Episode 271: Fourth dose; variant specific booster, Bebtelovimab and BA.2.75
In this episode I will summarize some evidence on the relative efficiency of a fourth dose with the ancestral mRNA vaccine, about the possible added value of a booster with a variant vaccine and explore the perspectives for new broad spectrum therapeutic monoclonal Bebtelovimab. Finally, news on a new variant BA.2.75, based on information from Patrick Smits. This will be the longest episode ever….
As an orientation for prevailing variants in the studies, a recent overview of the FT
PART 1 FOURTH DOSE (in elderly and Health Care Workers)
DATA FROM ISRAEL
Ep 271-1: Gazit BMJ Retrospective study on 4th Pfizer vaccine in “seniors” (60 +)
- Effectiveness against infection (omicron BA-1) wanes rather rapidly
- Effectiveness against severe disease was more sustained
Limitations: short follow-up; no systematic testing and severe disease was rare (< 1%).
Ep 271-2: Cohen medRxiv April 2022: similar findings of reduced infection risk in HCW. However, no severe disease or death in either 3- or 4 dose vaccinated individuals. Similar limitations as in elderly and possible confounder that more careful HCW choose to have the fourth dose. The main advantage in this population is avoidance of staff shortage by preventing sick leave.
Ep 271-3: Muhsen JAMA June 2022 Effectiveness of fourth dose in long-term care facilities
This is a prospective study amongst elderly residents (mean age = 80), 3rd and 4th receipents are well matched.
Relative protection of 4th versus 3rd dose against infection = only 34 %, against mild-moderate disease = 64 %; against hospitalization = 67 % and against COVID-related death = 72 %
Ep 271-4: Tall Bross-Nissimov CID June 2022 focuses on elderly hospitalized patients in Israel (mean age 80) with severe disease during the same BA-1 period (Jan-March 2022). The following factors were independently associated with “poor outcome (= mechanical ventilation or death).
The beneficial effect of a fourth dose of vaccine and Remdesivir treatment were expected, but the beneficial association with chronic lung disease remains unexplained.
Negative factors were male sex, dementia, renal failure and immune suppression.

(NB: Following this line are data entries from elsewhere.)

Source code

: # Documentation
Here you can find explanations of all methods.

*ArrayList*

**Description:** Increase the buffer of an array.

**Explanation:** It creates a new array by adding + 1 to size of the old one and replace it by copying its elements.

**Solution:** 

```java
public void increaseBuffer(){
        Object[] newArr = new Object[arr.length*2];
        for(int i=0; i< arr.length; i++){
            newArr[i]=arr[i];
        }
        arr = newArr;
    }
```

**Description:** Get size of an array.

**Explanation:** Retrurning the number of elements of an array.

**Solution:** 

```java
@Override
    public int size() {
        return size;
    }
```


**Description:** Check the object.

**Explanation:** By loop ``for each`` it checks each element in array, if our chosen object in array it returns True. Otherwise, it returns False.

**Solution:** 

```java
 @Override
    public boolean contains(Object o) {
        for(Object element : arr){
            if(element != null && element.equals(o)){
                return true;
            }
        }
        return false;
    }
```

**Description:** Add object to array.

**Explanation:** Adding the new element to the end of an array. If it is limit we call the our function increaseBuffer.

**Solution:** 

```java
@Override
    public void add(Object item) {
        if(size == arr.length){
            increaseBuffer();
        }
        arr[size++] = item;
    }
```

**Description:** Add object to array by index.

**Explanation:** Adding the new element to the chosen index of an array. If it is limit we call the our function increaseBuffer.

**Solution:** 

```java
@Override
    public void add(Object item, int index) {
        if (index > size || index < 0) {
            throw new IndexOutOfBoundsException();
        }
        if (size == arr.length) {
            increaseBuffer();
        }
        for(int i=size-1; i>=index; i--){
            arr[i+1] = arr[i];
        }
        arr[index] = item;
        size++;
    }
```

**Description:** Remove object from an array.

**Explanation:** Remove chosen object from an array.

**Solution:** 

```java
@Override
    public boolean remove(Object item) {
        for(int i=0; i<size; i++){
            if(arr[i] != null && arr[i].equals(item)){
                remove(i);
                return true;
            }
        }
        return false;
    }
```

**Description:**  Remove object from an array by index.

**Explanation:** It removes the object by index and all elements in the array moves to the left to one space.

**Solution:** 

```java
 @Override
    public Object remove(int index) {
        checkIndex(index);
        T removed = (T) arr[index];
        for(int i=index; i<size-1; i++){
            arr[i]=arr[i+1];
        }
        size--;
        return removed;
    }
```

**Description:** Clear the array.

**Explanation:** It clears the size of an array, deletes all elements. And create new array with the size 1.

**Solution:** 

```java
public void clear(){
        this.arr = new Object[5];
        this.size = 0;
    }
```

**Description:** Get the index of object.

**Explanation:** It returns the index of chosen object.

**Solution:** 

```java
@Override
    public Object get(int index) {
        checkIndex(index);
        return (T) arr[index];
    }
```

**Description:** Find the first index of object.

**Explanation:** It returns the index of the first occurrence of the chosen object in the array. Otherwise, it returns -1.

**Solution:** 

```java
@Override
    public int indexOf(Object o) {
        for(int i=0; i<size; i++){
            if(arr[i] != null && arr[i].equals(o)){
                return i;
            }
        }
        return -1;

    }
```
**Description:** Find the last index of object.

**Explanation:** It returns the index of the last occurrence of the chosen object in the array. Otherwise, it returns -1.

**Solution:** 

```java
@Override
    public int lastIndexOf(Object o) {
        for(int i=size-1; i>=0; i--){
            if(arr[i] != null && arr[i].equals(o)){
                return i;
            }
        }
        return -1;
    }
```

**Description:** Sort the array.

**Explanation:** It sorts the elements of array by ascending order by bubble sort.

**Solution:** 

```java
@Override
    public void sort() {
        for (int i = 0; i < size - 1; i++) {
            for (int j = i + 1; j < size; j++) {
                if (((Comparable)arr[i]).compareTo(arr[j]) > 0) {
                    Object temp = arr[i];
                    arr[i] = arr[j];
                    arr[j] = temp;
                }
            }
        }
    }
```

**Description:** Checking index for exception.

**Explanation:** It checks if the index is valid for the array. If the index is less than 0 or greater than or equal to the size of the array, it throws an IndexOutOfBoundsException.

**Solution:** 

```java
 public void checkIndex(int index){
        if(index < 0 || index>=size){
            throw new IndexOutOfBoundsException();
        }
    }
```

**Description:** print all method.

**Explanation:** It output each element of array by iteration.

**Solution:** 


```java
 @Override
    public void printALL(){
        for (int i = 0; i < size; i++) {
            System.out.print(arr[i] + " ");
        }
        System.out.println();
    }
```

The lack of association with age may be because of the rather homogenous population.
EVIDENCE FROM CANADA
Ep 271-5: Grewal medRxiv 1 June Fourth dose: test-negative control study in subjects over 60 in long-term care residents in Ontario (most were 80 +).
- “Marginal” effectiveness (as compared to those who received 3rd dose long time ago)
This result seems less pronounced than in the Israeli study (e.g. Ep 271-3)
- Comparison between unvaccinated and dose 2,3,4
Clearly, a fourth dose provides additional protection against omicron. I could not find whether age was an independent risk factor in this population.
- A fourth dose seems indicated in elderly subjects, especially those in long-care residential facilities especially to reduce severe disease and mortality.
- In HCW, a fourth dose is probably not life-saving, but could help to reduce absenteeism.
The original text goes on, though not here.